September 26, 2013

Paying yourself first is one of the most powerful wealth creating ideas you can implement. How do you do it? Why does it work?

3 thoughts on “September 26, 2013”

  1. Alex Christianson says:

    Everyone needs a little incentive to keep on going. If you dump every penny into places where you cannot personally use them in the short term can be draining to you as you go on. If you never treat yourself, you may lose motivation to keep on working, and saving then all of the repression becomes bottled up and splurging occurs, resulting in massive amounts of spending,and/or a miserable existence. It is good to balance into account your well being in the here and now along with the well being of you in the future for success.
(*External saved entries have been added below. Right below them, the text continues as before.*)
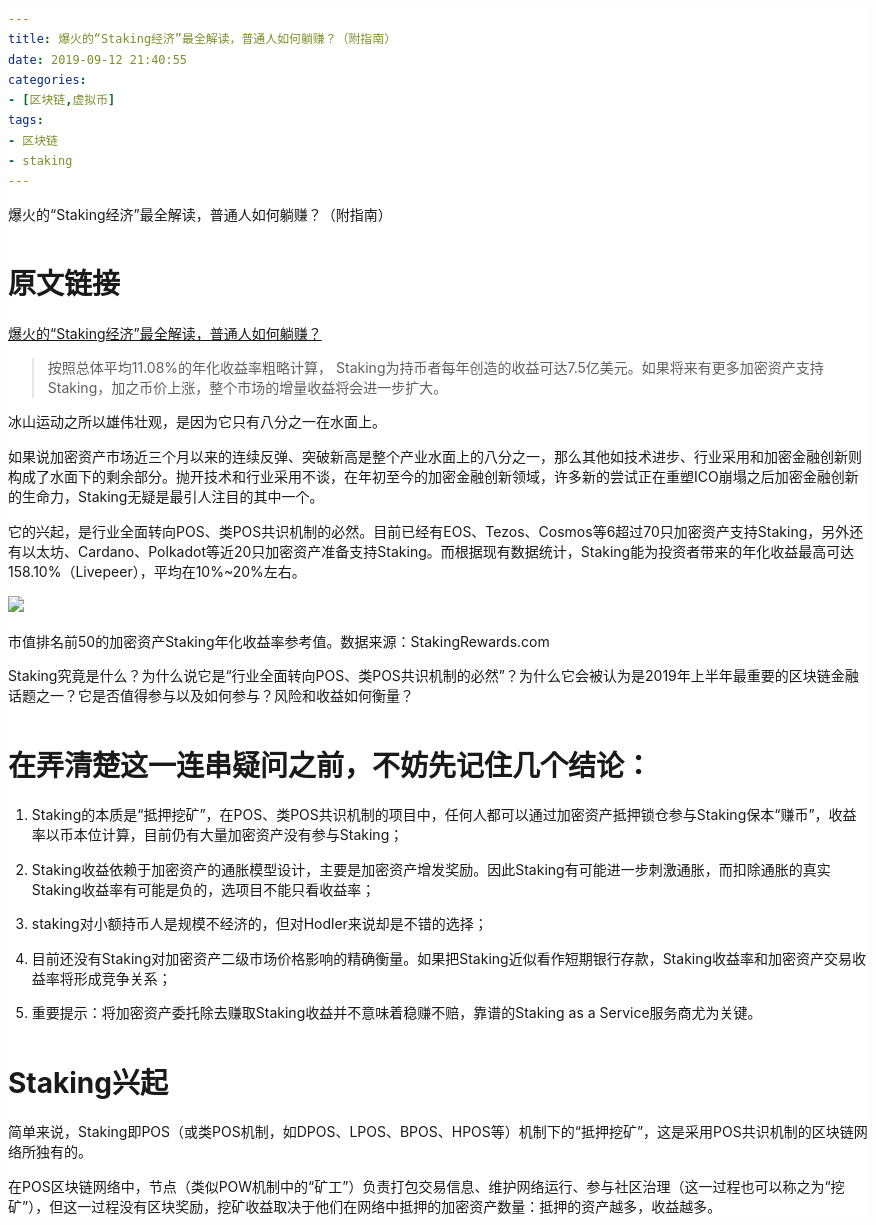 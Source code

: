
 ```yaml
---
title: 爆火的“Staking经济”最全解读，普通人如何躺赚？（附指南）
date: 2019-09-12 21:40:55
categories:
- [区块链,虚拟币]
tags:
- 区块链
- staking
---
```

爆火的“Staking经济”最全解读，普通人如何躺赚？（附指南）



# 原文链接

[爆火的“Staking经济”最全解读，普通人如何躺赚？](https://www.8btc.com/article/423277)

>按照总体平均11.08%的年化收益率粗略计算， Staking为持币者每年创造的收益可达7.5亿美元。如果将来有更多加密资产支持Staking，加之币价上涨，整个市场的增量收益将会进一步扩大。

冰山运动之所以雄伟壮观，是因为它只有八分之一在水面上。

如果说加密资产市场近三个月以来的连续反弹、突破新高是整个产业水面上的八分之一，那么其他如技术进步、行业采用和加密金融创新则构成了水面下的剩余部分。抛开技术和行业采用不谈，在年初至今的加密金融创新领域，许多新的尝试正在重塑ICO崩塌之后加密金融创新的生命力，Staking无疑是最引人注目的其中一个。

它的兴起，是行业全面转向POS、类POS共识机制的必然。目前已经有EOS、Tezos、Cosmos等6超过70只加密资产支持Staking，另外还有以太坊、Cardano、Polkadot等近20只加密资产准备支持Staking。而根据现有数据统计，Staking能为投资者带来的年化收益最高可达158.10%（Livepeer），平均在10%\~20%左右。

![](/images/virtualcoin/12_0.jpg)

市值排名前50的加密资产Staking年化收益率参考值。数据来源：StakingRewards.com

Staking究竟是什么？为什么说它是“行业全面转向POS、类POS共识机制的必然”？为什么它会被认为是2019年上半年最重要的区块链金融话题之一？它是否值得参与以及如何参与？风险和收益如何衡量？

# 在弄清楚这一连串疑问之前，不妨先记住几个结论：

1. Staking的本质是“抵押挖矿”，在POS、类POS共识机制的项目中，任何人都可以通过加密资产抵押锁仓参与Staking保本“赚币”，收益率以币本位计算，目前仍有大量加密资产没有参与Staking；

2. Staking收益依赖于加密资产的通胀模型设计，主要是加密资产增发奖励。因此Staking有可能进一步刺激通胀，而扣除通胀的真实Staking收益率有可能是负的，选项目不能只看收益率；

3. staking对小额持币人是规模不经济的，但对Hodler来说却是不错的选择；

4. 目前还没有Staking对加密资产二级市场价格影响的精确衡量。如果把Staking近似看作短期银行存款，Staking收益率和加密资产交易收益率将形成竞争关系；

5. 重要提示：将加密资产委托除去赚取Staking收益并不意味着稳赚不赔，靠谱的Staking as a Service服务商尤为关键。

# Staking兴起

简单来说，Staking即POS（或类POS机制，如DPOS、LPOS、BPOS、HPOS等）机制下的“抵押挖矿”，这是采用POS共识机制的区块链网络所独有的。

在POS区块链网络中，节点（类似POW机制中的“矿工”）负责打包交易信息、维护网络运行、参与社区治理（这一过程也可以称之为“挖矿”），但这一过程没有区块奖励，挖矿收益取决于他们在网络中抵押的加密资产数量：抵押的资产越多，收益越多。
Paying yourself first gives you a carrot hung from a stick to chase. You can see the prize ahead of you, it keeps the motivation running strong.

  2. Rene Bender says:

    Paying yourself first means that when you have an income, put aside a set amount, like 10% of that money into a savings account that you don’t touch. So if you receive $100 for pet sitting, you put $10 away, leaving you with $90 to spend. On a more long term goal like retirement, you should set it up so that a certain amount of money is taken out every pay period and go directly to your retirement account, like a Roth IRA or (if you are lucky), an employer matched retirement plan.

  3. Mike Finley says:

    Nice job you two. I would say Rene captured the point in its most basic form. Set up automatic savings at the beginning of the month and then spend what is left. Save first, spend second. This prioritizes savings over spending. This can be done into a basic savings account, your work retirement account, and/or a Roth IRA. Just do it!